By Ben Schiller
"Fluid flows" don't figure much in discussions of renewable energy--but perhaps they should. Think of all the pressurized liquid in industrial processes: oil refining, chemical and food processing, water preparation. At the moment, much of the potential energy that is created when those liquids are pressurized is lost. And yet, a good amount of it can be recovered--either as part of the process itself, or "harvested" to make electricity.
CEO Tom Rooney describes the company's hydrologic device as a three-foot long tube with a fast ceramic rotor inside. It acts "like a Gatling gun that fires high-speed water ... and in doing so, extracts the energy," he says.
In the desalination plant, huge pumps push seawater through a membrane, leaving about 40% of the fluid potable, and sending the rest back to the ocean. The device diverts "bullets" of energy from the briny flow to the original flow. Rooney says that reduces the energy needed for pumping by 60%.

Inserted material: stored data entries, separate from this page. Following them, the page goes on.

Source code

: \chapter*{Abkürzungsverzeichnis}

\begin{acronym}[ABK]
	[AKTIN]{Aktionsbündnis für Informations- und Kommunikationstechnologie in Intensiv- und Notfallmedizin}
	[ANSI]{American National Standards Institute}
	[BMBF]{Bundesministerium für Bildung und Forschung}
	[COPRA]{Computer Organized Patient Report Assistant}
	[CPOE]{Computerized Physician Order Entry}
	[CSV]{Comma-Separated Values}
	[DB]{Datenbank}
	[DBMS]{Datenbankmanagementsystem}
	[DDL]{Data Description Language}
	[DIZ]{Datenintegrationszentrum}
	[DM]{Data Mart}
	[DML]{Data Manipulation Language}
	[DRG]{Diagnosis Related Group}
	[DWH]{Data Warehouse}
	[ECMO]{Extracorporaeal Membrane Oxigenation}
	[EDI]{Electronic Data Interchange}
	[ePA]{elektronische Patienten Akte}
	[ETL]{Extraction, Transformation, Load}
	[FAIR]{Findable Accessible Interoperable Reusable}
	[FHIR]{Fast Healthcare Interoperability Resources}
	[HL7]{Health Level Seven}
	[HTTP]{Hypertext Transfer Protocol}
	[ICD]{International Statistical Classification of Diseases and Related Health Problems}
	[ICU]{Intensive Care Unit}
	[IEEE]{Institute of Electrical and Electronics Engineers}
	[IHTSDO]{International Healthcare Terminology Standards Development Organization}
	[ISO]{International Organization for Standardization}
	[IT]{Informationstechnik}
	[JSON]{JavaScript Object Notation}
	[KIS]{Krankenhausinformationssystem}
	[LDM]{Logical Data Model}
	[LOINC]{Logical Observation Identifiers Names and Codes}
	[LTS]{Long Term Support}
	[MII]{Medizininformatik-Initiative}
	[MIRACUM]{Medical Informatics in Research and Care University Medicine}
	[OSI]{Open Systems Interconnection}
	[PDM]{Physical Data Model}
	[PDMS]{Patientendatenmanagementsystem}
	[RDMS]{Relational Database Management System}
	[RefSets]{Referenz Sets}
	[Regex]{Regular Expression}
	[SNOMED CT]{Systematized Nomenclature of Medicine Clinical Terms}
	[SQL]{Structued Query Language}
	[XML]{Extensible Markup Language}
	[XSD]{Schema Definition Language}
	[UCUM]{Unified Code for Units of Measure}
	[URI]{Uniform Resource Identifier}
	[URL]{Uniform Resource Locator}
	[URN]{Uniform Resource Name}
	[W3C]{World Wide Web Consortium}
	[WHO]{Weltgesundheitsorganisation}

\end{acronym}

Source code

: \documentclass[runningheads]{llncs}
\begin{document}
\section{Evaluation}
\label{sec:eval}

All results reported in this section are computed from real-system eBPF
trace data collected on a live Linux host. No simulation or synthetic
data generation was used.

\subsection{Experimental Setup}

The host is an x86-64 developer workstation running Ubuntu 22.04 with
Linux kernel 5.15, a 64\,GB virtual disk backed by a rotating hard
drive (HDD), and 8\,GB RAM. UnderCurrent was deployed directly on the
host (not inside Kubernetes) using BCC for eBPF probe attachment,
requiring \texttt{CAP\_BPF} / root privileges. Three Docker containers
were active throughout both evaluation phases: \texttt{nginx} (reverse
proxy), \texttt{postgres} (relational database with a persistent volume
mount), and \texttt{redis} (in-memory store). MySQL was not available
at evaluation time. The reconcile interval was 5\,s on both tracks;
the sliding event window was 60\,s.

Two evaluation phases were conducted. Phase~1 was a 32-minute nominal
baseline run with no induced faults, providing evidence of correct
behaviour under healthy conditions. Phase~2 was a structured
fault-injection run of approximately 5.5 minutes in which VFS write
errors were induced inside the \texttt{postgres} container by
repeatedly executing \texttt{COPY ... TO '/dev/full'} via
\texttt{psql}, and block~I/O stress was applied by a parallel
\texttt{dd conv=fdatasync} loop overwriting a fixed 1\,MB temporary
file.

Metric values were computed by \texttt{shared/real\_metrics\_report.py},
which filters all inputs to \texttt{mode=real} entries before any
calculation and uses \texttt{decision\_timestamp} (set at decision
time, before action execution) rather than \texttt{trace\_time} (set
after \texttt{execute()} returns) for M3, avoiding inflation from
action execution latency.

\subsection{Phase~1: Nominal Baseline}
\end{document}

Energy Recovery has installed 14,000 devices so far, on seven continents. That equates to about 12 billion kilowatt hours of energy being saved, or $1.2 billion, a year. Rooney says operators of the plants--whose electricity bills are huge--can make back their investment in three to six years (the devices last at least 25 years).
He sees opportunities in other industries, too, and with municipalities. "You have a very clumsy assortment of pressure up and pressure down throughout large municipal distribution systems. There's no question that there is an enormous opportunity to go in and harvest the pressure," he says.
It's also possible to generate electricity, if you don't want to reuse the energy in the water for something. We wrote about another company that's already doing that in New York.
Mining companies, for example, can generate electricity when they send down flows of water and product from high-up mines. "There is an incredible amount of money coming down off that mountainside," Rooney says. Energy Recovery's generators have 78% efficiency, compared to 98% for its diversion tubes.
"Ten years from now, people will look back and think how silly we were throwing away gigawatts of power, just because they happened to be in fluid flows."